If a line in the entries contains the word "tree", list it.

***** Dataset

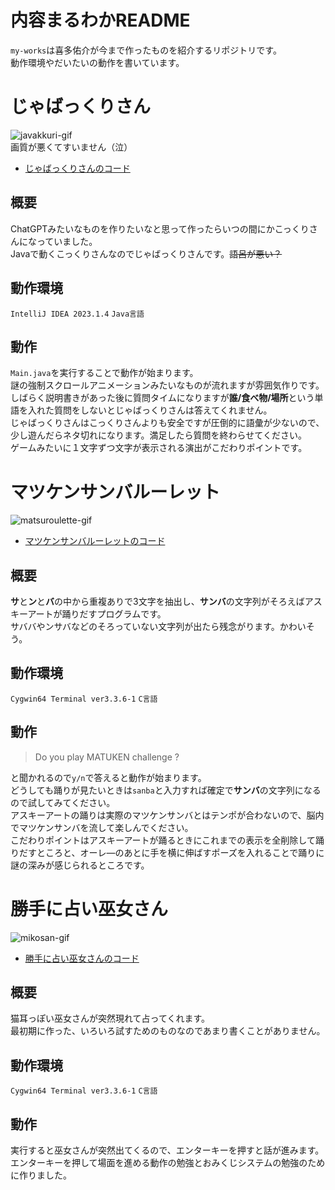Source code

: # 内容まるわかREADME
`my-works`は喜多佑介が今まで作ったものを紹介するリポジトリです。  
動作環境やだいたいの動作を書いています。  
# じゃばっくりさん
![javakkuri-gif](https://github.com/KitaYuusuke/my-works/assets/117000159/b3725514-77ec-4eec-9021-7ac9f0b1b2a8)  
画質が悪くてすいません（泣）  
- [じゃばっくりさんのコード](https://github.com/KitaYuusuke/my-works/tree/main/Jabakkuri-san/Jabakkuri)  
## 概要
ChatGPTみたいなものを作りたいなと思って作ったらいつの間にかこっくりさんになっていました。  
Javaで動くこっくりさんなのでじゃばっくりさんです。~~語呂が悪い？~~  
## 動作環境
`IntelliJ IDEA 2023.1.4`
`Java言語`  
## 動作
`Main.java`を実行することで動作が始まります。  
謎の強制スクロールアニメーションみたいなものが流れますが雰囲気作りです。  
しばらく説明書きがあった後に質問タイムになりますが**誰/食べ物/場所**という単語を入れた質問をしないとじゃばっくりさんは答えてくれません。  
じゃばっくりさんはこっくりさんよりも安全ですが圧倒的に語彙が少ないので、少し遊んだらネタ切れになります。満足したら質問を終わらせてください。  
ゲームみたいに１文字ずつ文字が表示される演出がこだわりポイントです。  
# マツケンサンバルーレット
![matsuroulette-gif](https://github.com/KitaYuusuke/my-works/assets/117000159/5cc25ad0-fd3c-4061-b5c5-2753963748d5)  
- [マツケンサンバルーレットのコード](https://github.com/KitaYuusuke/my-works/tree/main/MatsukenSanba-Roulette)  
## 概要
**サ**と**ン**と**バ**の中から重複ありで3文字を抽出し、**サンバ**の文字列がそろえばアスキーアートが踊りだすプログラムです。  
サババやンサバなどのそろっていない文字列が出たら残念がります。かわいそう。  
## 動作環境
`Cygwin64 Terminal ver3.3.6-1`
`C言語`  
## 動作
> Do you play MATUKEN challenge ?

と聞かれるので`y/n`で答えると動作が始まります。  
どうしても踊りが見たいときは`sanba`と入力すれば確定で**サンバ**の文字列になるので試してみてください。  
アスキーアートの踊りは実際のマツケンサンバとはテンポが合わないので、脳内でマツケンサンバを流して楽しんでください。  
こだわりポイントはアスキーアートが踊るときにこれまでの表示を全削除して踊りだすところと、オーレ―のあとに手を横に伸ばすポーズを入れることで踊りに謎の深みが感じられるところです。  
# 勝手に占い巫女さん
![mikosan-gif](https://github.com/KitaYuusuke/my-works/assets/117000159/501dd0ac-c22d-4cd3-8587-8ca51deea4db)  
- [勝手に占い巫女さんのコード](https://github.com/KitaYuusuke/my-works/tree/main/Mikosan-Omikuzi)  
## 概要
猫耳っぽい巫女さんが突然現れて占ってくれます。  
最初期に作った、いろいろ試すためのものなのであまり書くことがありません。  
## 動作環境
`Cygwin64 Terminal ver3.3.6-1`
`C言語`  
## 動作
実行すると巫女さんが突然出てくるので、エンターキーを押すと話が進みます。  
エンターキーを押して場面を進める動作の勉強とおみくじシステムの勉強のために作りました。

**********

• **Response**
- [じゃばっくりさんのコード](https://github.com/KitaYuusuke/my-works/tree/main/Jabakkuri-san/Jabakkuri)  
- [マツケンサンバルーレットのコード](https://github.com/KitaYuusuke/my-works/tree/main/MatsukenSanba-Roulette)  
- [勝手に占い巫女さんのコード](https://github.com/KitaYuusuke/my-works/tree/main/Mikosan-Omikuzi)  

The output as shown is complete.